■ **PROBLEM DETAILS**:
Would you write out the entries below, every one of them, exactly?

■ **RECORDS FOR THIS EXERCISE**:
◆ ◆ ◆ ◆
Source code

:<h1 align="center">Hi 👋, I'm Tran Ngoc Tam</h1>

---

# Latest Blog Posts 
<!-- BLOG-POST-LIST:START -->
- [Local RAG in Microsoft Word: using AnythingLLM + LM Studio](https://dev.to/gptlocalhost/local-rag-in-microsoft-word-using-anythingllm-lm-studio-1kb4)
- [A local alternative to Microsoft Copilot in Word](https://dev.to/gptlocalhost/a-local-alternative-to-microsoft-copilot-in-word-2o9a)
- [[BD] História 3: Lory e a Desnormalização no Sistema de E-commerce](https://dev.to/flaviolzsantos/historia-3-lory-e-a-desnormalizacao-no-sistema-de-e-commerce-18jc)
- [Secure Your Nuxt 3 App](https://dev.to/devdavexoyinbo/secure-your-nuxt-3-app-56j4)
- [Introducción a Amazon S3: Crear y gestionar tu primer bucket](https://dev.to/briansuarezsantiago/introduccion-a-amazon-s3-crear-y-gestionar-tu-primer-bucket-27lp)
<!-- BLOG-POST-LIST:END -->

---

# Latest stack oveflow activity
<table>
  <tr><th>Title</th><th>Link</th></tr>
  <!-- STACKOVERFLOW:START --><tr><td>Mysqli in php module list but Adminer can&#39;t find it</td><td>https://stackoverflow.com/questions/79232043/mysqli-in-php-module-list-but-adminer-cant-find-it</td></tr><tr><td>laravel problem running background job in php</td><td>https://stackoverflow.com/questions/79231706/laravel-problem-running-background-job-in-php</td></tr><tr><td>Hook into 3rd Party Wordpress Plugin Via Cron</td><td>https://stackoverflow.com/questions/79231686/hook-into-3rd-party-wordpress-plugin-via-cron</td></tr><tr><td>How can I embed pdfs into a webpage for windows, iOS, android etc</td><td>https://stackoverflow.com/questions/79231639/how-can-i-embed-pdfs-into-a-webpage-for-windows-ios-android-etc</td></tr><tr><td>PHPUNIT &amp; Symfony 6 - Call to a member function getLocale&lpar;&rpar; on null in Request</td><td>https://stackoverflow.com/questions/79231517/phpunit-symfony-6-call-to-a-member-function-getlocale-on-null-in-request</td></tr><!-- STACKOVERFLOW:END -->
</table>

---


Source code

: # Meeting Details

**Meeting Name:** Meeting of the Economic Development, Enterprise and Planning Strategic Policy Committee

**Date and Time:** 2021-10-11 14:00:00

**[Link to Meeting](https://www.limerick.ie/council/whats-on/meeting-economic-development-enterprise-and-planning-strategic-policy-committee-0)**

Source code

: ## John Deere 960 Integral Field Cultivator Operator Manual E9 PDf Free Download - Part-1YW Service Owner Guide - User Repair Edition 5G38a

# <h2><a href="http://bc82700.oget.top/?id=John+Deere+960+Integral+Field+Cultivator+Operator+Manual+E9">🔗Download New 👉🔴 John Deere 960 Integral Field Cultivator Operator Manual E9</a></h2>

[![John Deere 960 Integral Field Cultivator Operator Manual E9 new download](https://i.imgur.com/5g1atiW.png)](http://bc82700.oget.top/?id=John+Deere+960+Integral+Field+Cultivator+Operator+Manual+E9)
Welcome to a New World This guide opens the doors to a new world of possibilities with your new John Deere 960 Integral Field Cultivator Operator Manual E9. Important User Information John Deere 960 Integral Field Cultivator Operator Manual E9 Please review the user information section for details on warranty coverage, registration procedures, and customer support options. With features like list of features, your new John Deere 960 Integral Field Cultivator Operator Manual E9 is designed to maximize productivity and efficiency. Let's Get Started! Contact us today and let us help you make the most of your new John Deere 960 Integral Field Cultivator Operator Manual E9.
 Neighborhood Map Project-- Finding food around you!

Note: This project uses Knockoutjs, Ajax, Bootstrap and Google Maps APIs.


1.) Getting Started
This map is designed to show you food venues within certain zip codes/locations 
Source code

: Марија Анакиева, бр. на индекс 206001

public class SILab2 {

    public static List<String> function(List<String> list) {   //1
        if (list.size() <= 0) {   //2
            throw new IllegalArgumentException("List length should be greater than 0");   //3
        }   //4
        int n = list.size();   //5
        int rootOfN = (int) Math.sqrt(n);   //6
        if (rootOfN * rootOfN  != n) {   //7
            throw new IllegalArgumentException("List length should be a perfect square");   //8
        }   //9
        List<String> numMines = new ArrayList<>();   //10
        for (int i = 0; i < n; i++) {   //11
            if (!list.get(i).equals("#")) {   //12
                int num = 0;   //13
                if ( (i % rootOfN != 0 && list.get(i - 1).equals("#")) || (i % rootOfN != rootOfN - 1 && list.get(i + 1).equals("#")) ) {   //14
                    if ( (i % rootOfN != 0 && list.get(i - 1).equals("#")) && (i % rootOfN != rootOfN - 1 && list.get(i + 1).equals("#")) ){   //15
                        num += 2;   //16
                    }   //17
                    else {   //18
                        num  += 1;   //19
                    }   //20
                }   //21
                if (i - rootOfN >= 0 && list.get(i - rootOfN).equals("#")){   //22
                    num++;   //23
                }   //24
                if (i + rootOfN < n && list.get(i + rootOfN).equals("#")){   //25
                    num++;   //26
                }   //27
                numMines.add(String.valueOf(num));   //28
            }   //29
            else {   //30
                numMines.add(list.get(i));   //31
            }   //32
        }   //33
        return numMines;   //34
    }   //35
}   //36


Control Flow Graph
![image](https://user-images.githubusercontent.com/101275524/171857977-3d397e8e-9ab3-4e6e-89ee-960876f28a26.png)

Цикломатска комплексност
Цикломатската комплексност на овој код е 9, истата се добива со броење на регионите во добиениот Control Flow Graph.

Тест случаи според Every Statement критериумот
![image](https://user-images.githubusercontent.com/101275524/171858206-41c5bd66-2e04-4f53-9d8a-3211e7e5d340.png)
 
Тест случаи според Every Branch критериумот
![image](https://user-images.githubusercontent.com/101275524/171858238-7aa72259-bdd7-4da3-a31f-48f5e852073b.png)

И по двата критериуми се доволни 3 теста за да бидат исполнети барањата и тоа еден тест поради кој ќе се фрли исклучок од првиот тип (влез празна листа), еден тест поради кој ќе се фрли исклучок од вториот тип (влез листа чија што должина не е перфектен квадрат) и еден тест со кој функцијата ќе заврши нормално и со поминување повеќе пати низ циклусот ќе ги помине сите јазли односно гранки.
◆ ◆ ◆ ◆
■ **WORKED SOLUTION**:
Source code

:<h1 align="center">Hi 👋, I'm Tran Ngoc Tam</h1>

---

# Latest Blog Posts 
<!-- BLOG-POST-LIST:START -->
- [Local RAG in Microsoft Word: using AnythingLLM + LM Studio](https://dev.to/gptlocalhost/local-rag-in-microsoft-word-using-anythingllm-lm-studio-1kb4)
- [A local alternative to Microsoft Copilot in Word](https://dev.to/gptlocalhost/a-local-alternative-to-microsoft-copilot-in-word-2o9a)
- [[BD] História 3: Lory e a Desnormalização no Sistema de E-commerce](https://dev.to/flaviolzsantos/historia-3-lory-e-a-desnormalizacao-no-sistema-de-e-commerce-18jc)
- [Secure Your Nuxt 3 App](https://dev.to/devdavexoyinbo/secure-your-nuxt-3-app-56j4)
- [Introducción a Amazon S3: Crear y gestionar tu primer bucket](https://dev.to/briansuarezsantiago/introduccion-a-amazon-s3-crear-y-gestionar-tu-primer-bucket-27lp)
<!-- BLOG-POST-LIST:END -->

---

# Latest stack oveflow activity
<table>
  <tr><th>Title</th><th>Link</th></tr>
  <!-- STACKOVERFLOW:START --><tr><td>Mysqli in php module list but Adminer can&#39;t find it</td><td>https://stackoverflow.com/questions/79232043/mysqli-in-php-module-list-but-adminer-cant-find-it</td></tr><tr><td>laravel problem running background job in php</td><td>https://stackoverflow.com/questions/79231706/laravel-problem-running-background-job-in-php</td></tr><tr><td>Hook into 3rd Party Wordpress Plugin Via Cron</td><td>https://stackoverflow.com/questions/79231686/hook-into-3rd-party-wordpress-plugin-via-cron</td></tr><tr><td>How can I embed pdfs into a webpage for windows, iOS, android etc</td><td>https://stackoverflow.com/questions/79231639/how-can-i-embed-pdfs-into-a-webpage-for-windows-ios-android-etc</td></tr><tr><td>PHPUNIT &amp; Symfony 6 - Call to a member function getLocale&lpar;&rpar; on null in Request</td><td>https://stackoverflow.com/questions/79231517/phpunit-symfony-6-call-to-a-member-function-getlocale-on-null-in-request</td></tr><!-- STACKOVERFLOW:END -->
</table>

---


Source code

: # Meeting Details

**Meeting Name:** Meeting of the Economic Development, Enterprise and Planning Strategic Policy Committee

**Date and Time:** 2021-10-11 14:00:00

**[Link to Meeting](https://www.limerick.ie/council/whats-on/meeting-economic-development-enterprise-and-planning-strategic-policy-committee-0)**

Source code

: ## John Deere 960 Integral Field Cultivator Operator Manual E9 PDf Free Download - Part-1YW Service Owner Guide - User Repair Edition 5G38a

# <h2><a href="http://bc82700.oget.top/?id=John+Deere+960+Integral+Field+Cultivator+Operator+Manual+E9">🔗Download New 👉🔴 John Deere 960 Integral Field Cultivator Operator Manual E9</a></h2>

[![John Deere 960 Integral Field Cultivator Operator Manual E9 new download](https://i.imgur.com/5g1atiW.png)](http://bc82700.oget.top/?id=John+Deere+960+Integral+Field+Cultivator+Operator+Manual+E9)
Welcome to a New World This guide opens the doors to a new world of possibilities with your new John Deere 960 Integral Field Cultivator Operator Manual E9. Important User Information John Deere 960 Integral Field Cultivator Operator Manual E9 Please review the user information section for details on warranty coverage, registration procedures, and customer support options. With features like list of features, your new John Deere 960 Integral Field Cultivator Operator Manual E9 is designed to maximize productivity and efficiency. Let's Get Started! Contact us today and let us help you make the most of your new John Deere 960 Integral Field Cultivator Operator Manual E9.
 Neighborhood Map Project-- Finding food around you!

Note: This project uses Knockoutjs, Ajax, Bootstrap and Google Maps APIs.


1.) Getting Started
This map is designed to show you food venues within certain zip codes/locations 
Source code

: Марија Анакиева, бр. на индекс 206001

public class SILab2 {

    public static List<String> function(List<String> list) {   //1
        if (list.size() <= 0) {   //2
            throw new IllegalArgumentException("List length should be greater than 0");   //3
        }   //4
        int n = list.size();   //5
        int rootOfN = (int) Math.sqrt(n);   //6
        if (rootOfN * rootOfN  != n) {   //7
            throw new IllegalArgumentException("List length should be a perfect square");   //8
        }   //9
        List<String> numMines = new ArrayList<>();   //10
        for (int i = 0; i < n; i++) {   //11
            if (!list.get(i).equals("#")) {   //12
                int num = 0;   //13
                if ( (i % rootOfN != 0 && list.get(i - 1).equals("#")) || (i % rootOfN != rootOfN - 1 && list.get(i + 1).equals("#")) ) {   //14
                    if ( (i % rootOfN != 0 && list.get(i - 1).equals("#")) && (i % rootOfN != rootOfN - 1 && list.get(i + 1).equals("#")) ){   //15
                        num += 2;   //16
                    }   //17
                    else {   //18
                        num  += 1;   //19
                    }   //20
                }   //21
                if (i - rootOfN >= 0 && list.get(i - rootOfN).equals("#")){   //22
                    num++;   //23
                }   //24
                if (i + rootOfN < n && list.get(i + rootOfN).equals("#")){   //25
                    num++;   //26
                }   //27
                numMines.add(String.valueOf(num));   //28
            }   //29
            else {   //30
                numMines.add(list.get(i));   //31
            }   //32
        }   //33
        return numMines;   //34
    }   //35
}   //36


Control Flow Graph
![image](https://user-images.githubusercontent.com/101275524/171857977-3d397e8e-9ab3-4e6e-89ee-960876f28a26.png)

Цикломатска комплексност
Цикломатската комплексност на овој код е 9, истата се добива со броење на регионите во добиениот Control Flow Graph.

Тест случаи според Every Statement критериумот
![image](https://user-images.githubusercontent.com/101275524/171858206-41c5bd66-2e04-4f53-9d8a-3211e7e5d340.png)
 
Тест случаи според Every Branch критериумот
![image](https://user-images.githubusercontent.com/101275524/171858238-7aa72259-bdd7-4da3-a31f-48f5e852073b.png)

И по двата критериуми се доволни 3 теста за да бидат исполнети барањата и тоа еден тест поради кој ќе се фрли исклучок од првиот тип (влез празна листа), еден тест поради кој ќе се фрли исклучок од вториот тип (влез листа чија што должина не е перфектен квадрат) и еден тест со кој функцијата ќе заврши нормално и со поминување повеќе пати низ циклусот ќе ги помине сите јазли односно гранки.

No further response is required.